Their report about California’s “ghost train” was damning.
“America’s hopes for its first high-speed rail were kindled in 2008, when California voters approved a ballot measure for a train connecting Los Angeles to San Francisco in less than three hours,” a write up of the show said. “The estimated price tag: $33 billion. Completion date: 2020. It would cut pollution; revitalize local economies, clear gridlock.”
It’s now 2026. No track has been laid. The theoretical route is planned to connect Bakersfield to Merced—I don’t blame you if those names only seem vaguely familiar—and the projected cost is $126 billion.
The report noted that the cost is higher than the amount of money Amtrak has received from the government since it was launched in 1971. And our national train service has hardly been known for its fiscal prudence.
As more than a few noted on X, this staggering amount of money could subsidize air travel between San Francisco and Los Angeles for a very long time.

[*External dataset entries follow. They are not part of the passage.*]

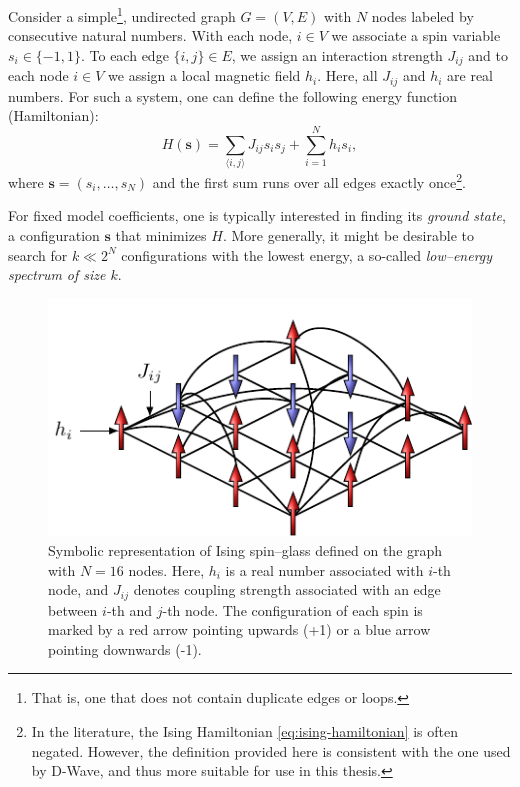Consider a simple\footnote{That is, one that does not contain duplicate edges
  or loops.}, undirected graph $G = (V, E)$ with $N$ nodes labeled by consecutive
natural numbers. With each node, $i \in V$ we associate a spin variable $s_i
  \in \{-1, 1\}$. To each edge $\{i, j\} \in E$, we assign an interaction
    strength $J_{ij}$ and to each node $i \in V$ we assign a local magnetic field
  $h_i$. Here, all $J_{ij}$ and $h_i$ are real numbers. For such a system, one
    can define the following energy function (Hamiltonian):
    \begin{equation}
      \label{eq:ising-hamiltonian}
      H(\mathbf{s}) = \sum_{\langle i, j \rangle} J_{ij} s_i s_j +  \sum_{i=1}^N h_i s_i,
    \end{equation}
    where $\mathbf{s} = (s_i, \ldots, s_N)$ and the first sum runs over all edges
exactly once\footnote{ In the literature, the Ising Hamiltonian
  \eqref{eq:ising-hamiltonian} is often negated. However, the definition provided
  here is consistent with the one used by D-Wave, and thus more suitable for use
  in this thesis.}.

For fixed model coefficients, one is typically interested in finding its
\emph{ground state}, a configuration $\mathbf{s}$ that minimizes $H$. More
    generally, it might be desirable to search for $k \ll 2^N$ configurations with
the lowest energy, a so-called \emph{low--energy spectrum of size $k$}.

\begin{figure}[H]
  \centering
  \includegraphics{figures/spins.pdf}
  \caption{Symbolic representation of Ising spin--glass defined on the graph with $N=16$
    nodes. Here, $h_i$ is a real number associated with $i$-th node, and $J_{ij}$
        denotes coupling strength associated with an edge between $i$-th and $j$-th
    node. The configuration of each spin is marked by a red arrow pointing upwards
    (+1) or a blue arrow pointing downwards (-1).} \label{fig:my_label}
\end{figure}

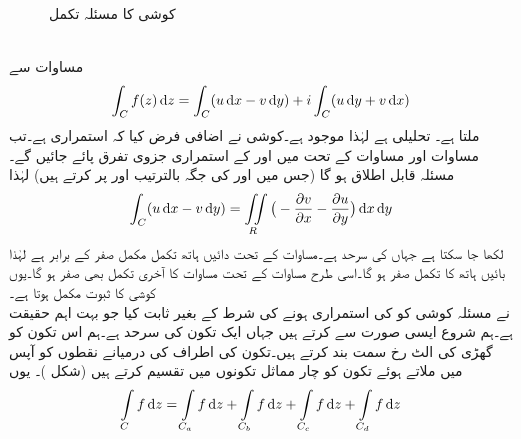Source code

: \begin{figure}
\centering
{}
\caption{کوشی کا مسئلہ تکمل}
\label{شکل_مخلوط_تکمل_مسئلہ_کوشی_دائرہ_کار}
\end{figure}
\quad {}\\
مساوات  سے 
\begin{align}\label{مساوت_مخلوط_تکمل_کوشی_تکمل_ثبوت_الف}
\int_C f(z)\dif z=\int_C(u\dif x-v\dif y)+i\int_C(u\dif y+v\dif x)
\end{align}
ملتا ہے۔  تحلیلی ہے لہٰذا  موجود ہے۔کوشی نے اضافی فرض کیا کہ  استمراری ہے۔تب مساوات  اور مساوات   کے تحت  میں  اور  کے استمراری جزوی تفرق پائے جائیں گے۔مسئلہ  قابل اطلاق ہو گا (جس میں  اور  کی جگہ بالترتیب  اور  پر کرتے ہیں) لہٰذا
\begin{align*}
\int_C (u\dif x-v\dif y)=\iint\limits_R \big(-\frac{\partial v}{\partial x}-\frac{\partial u}{\partial y}\big)\dif x\dif y
\end{align*}
لکھا جا سکتا ہے جہاں  کی سرحد  ہے۔مساوات  کے تحت دائیں ہاتھ تکمل مکمل صفر کے برابر ہے لہٰذا بائیں ہاتھ کا تکمل صفر ہو گا۔اسی طرح  مساوات  کے تحت مساوات  کا آخری تکمل بھی صفر ہو گا۔یوں کوشی کا ثبوت مکمل ہوتا ہے۔
\quad {}\\
 نے مسئلہ کوشی کو  کی استمراری ہونے کی شرط کے بغیر ثابت کیا جو بہت اہم حقیقت ہے۔ہم شروع ایسی صورت سے کرتے ہیں جہاں  ایک تکون کی سرحد ہے۔ہم اس تکون کو گھڑی کی الٹ رخ سمت بند کرتے ہیں۔تکون کی اطراف کی درمیانے نقطوں کو آپس میں ملاتے ہوئے تکون کو چار مماثل تکونوں میں تقسیم کرتے ہیں (شکل )۔ یوں 
\begin{align*}
\int\limits_{C}f\dif z=\int\limits_{C_a}f\dif z+\int\limits_{C_b}f\dif z+\int\limits_{C_c}f\dif z+\int\limits_{C_d}f\dif z
\end{align*}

This gets to one of the early warning signs for the entire project. Air travel between the two metropolises was already possible and reasonably inexpensive. The bullet train, even if it magically apparated tomorrow, would still be slower and wouldn’t be much cheaper unless it was heavily subsidized by the state.
The bullet train was a redundancy of luxury from the beginning. It was sold in a way to tickle the fancy of your average California progressive who dreamed of a beautiful, green, carless future where the seas would stop rising and carbon emissions would be a thing of the past. It married that pie-in-the sky outlook with the grubbier and more consequential side of Democrat machine politics. It promised to be a bonanza for highly-paid bureaucrats, public-sector union workers, and well-connected contractors.
And so, it was. In that sense, the “ghost train” has been a tremendous success.
Rep. Vince Fong, a Republican from Bakersfield who is on the House Transportation Committee, said in his interview with 60 Minutes that the project needs to stop.
“I think that the California High-Speed Rail nightmare is the probably quintessential example of government waste and mismanagement,” he said.
I agree.
And at one point California Gov. Gavin Newsom also agreed.
“We were selling a $32 billion project then, and we were going to get roughly one-third from the federal government and the private sector,” Newsom said in 2014 when he was still the lieutenant governor. “We’re not even close to the timeline (for the project), we’re not close to the total cost estimates, and the private sector money and the federal dollars are questionable.”
He concluded that the facts appeared “overwhelming that this project is not going to materialize in our lifetime.”
In 2019, Newsom scaled the project back but has done little to halt it. He even sued the Trump administration in 2025 to keep billions of dollars in federal aid flowing to the doomed project.
“Trump’s termination of federal grants for California high-speed rail reeks of politics. It’s yet another political stunt to punish California,” he said in a statement about the lawsuit. “In reality, this is just a heartless attack on the Central Valley that will put real jobs and livelihoods on the line. We’re suing to stop Trump from derailing America’s only high-speed rail actively under construction.”
There’s a lot to parse out there. Apparently, pulling the plug on funding for something that is more than five years past its deadline is “politics.” Even more infuriating is how Newsom framed this in terms of jobs in the Central Valley. It apparently doesn’t matter what those jobs are or if they are accomplishing anything.
Are you seeing why Democrats mostly shrug when they hear about, for instance, the massive Somali fraud ring in Minnesota and the even more massive scams currently being uncovered in California?
Whatever sticker they put on a program to sell it to the public means a lot less than the spoils delivered to their loyal supporters. So, keep the money flowing and the questions at a minimum.
I actually appreciated this statement by Ray LaHood, the former transportation secretary under President Barack Obama who is now the co-chair of the U.S. High Speed Rail Commission.
He said that while the bullet train’s problems have been covered “extensively,” what’s new “is that the California State Legislature and Governor Gavin Newsom passed a $20 billion investment in the project last fall. This steady, long-term funding—delivered in $1 billion a year allocations—is a gamechanger.”
The answer to this mess is to just keep throwing money into the pit, but do it faster.
I’ll let the reader decide if that sounds like a recipe for success.